◆ WHAT THE TASK ASKS:
Produce as output only the lines below starting at the line with "- Dice games" and continuing through the line with "Submit the production", each one exactly as written.
»»
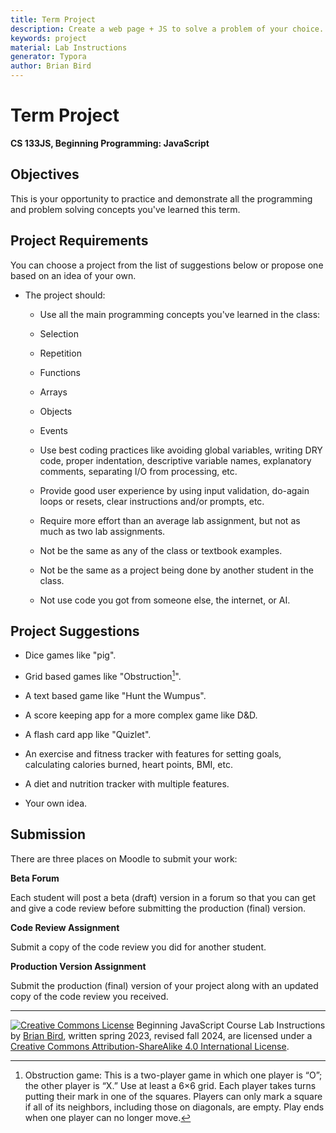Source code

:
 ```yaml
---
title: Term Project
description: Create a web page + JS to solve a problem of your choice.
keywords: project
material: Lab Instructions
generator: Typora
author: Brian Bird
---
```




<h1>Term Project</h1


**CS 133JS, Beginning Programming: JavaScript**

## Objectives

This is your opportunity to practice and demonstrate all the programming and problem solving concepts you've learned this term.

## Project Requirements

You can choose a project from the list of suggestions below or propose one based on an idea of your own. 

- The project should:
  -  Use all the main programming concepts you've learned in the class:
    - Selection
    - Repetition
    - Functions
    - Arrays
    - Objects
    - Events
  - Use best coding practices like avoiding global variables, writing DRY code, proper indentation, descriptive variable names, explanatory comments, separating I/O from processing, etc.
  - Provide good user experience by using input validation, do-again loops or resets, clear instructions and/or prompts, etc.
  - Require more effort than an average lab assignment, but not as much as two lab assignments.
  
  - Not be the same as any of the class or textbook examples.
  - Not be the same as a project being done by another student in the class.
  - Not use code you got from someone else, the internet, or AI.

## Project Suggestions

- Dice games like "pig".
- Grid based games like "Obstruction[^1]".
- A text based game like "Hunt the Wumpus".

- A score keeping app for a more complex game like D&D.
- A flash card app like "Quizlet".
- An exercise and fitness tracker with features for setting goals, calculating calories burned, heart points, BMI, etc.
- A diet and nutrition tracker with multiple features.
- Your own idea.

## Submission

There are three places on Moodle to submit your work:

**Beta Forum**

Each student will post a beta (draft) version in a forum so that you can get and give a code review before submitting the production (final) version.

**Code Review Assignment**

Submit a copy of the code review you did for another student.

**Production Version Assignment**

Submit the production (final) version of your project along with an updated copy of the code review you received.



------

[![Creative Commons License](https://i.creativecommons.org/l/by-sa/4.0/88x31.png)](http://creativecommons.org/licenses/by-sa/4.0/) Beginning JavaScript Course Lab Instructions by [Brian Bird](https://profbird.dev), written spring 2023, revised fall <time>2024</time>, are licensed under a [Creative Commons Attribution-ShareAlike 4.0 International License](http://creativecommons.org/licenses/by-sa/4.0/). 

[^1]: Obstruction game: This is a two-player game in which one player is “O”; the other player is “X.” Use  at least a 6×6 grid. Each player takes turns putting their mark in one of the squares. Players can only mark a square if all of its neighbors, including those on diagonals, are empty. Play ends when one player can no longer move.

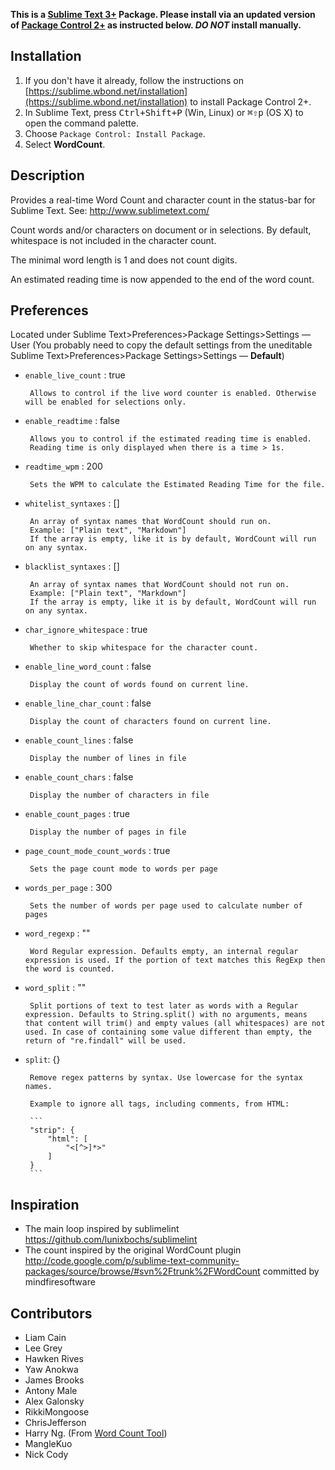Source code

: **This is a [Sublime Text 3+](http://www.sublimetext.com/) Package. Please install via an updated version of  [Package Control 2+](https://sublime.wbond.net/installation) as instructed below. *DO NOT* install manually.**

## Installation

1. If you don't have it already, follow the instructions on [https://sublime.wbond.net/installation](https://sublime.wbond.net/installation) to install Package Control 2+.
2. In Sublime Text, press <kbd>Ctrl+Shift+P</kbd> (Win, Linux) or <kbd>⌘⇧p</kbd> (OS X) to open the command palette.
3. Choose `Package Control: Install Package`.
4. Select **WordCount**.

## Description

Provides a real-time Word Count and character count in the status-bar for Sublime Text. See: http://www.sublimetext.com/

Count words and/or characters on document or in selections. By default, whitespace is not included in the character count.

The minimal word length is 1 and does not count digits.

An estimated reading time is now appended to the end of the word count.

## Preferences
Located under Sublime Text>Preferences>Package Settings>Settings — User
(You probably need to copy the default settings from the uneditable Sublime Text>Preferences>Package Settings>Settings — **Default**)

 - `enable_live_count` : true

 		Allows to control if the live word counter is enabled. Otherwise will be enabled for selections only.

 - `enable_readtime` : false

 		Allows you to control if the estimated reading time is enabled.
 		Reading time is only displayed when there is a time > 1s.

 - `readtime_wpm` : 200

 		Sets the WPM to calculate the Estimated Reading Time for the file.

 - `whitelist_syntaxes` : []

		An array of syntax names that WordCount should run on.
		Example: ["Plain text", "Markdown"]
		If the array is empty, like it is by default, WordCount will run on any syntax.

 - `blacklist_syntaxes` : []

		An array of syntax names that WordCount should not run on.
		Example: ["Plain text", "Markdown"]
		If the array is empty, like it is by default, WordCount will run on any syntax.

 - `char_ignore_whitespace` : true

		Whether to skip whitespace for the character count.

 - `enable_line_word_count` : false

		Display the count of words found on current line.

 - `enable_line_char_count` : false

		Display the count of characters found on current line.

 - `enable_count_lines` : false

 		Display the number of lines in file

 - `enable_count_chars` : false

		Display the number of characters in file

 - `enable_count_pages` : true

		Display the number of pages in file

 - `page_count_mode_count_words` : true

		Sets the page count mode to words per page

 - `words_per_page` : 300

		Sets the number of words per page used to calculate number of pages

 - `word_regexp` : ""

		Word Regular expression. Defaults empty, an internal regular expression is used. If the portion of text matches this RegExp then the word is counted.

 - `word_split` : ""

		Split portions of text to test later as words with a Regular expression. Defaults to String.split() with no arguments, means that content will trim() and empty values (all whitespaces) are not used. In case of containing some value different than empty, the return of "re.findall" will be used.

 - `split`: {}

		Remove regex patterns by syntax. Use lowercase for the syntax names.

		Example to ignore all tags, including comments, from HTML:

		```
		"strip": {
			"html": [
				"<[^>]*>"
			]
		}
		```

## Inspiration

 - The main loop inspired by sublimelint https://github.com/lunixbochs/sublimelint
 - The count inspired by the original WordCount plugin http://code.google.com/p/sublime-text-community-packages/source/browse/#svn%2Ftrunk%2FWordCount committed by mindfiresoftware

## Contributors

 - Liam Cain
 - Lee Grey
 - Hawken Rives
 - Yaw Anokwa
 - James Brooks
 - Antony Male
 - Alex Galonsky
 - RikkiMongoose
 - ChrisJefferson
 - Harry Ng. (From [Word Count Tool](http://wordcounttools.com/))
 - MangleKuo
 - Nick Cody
««
◆ ANSWER BELOW:
- Dice games like "pig".
- Grid based games like "Obstruction[^1]".
- A text based game like "Hunt the Wumpus".

- A score keeping app for a more complex game like D&D.
- A flash card app like "Quizlet".
- An exercise and fitness tracker with features for setting goals, calculating calories burned, heart points, BMI, etc.
- A diet and nutrition tracker with multiple features.
- Your own idea.

## Submission

There are three places on Moodle to submit your work:

**Beta Forum**

Each student will post a beta (draft) version in a forum so that you can get and give a code review before submitting the production (final) version.

**Code Review Assignment**

Submit a copy of the code review you did for another student.

**Production Version Assignment**

Submit the production (final) version of your project along with an updated copy of the code review you received.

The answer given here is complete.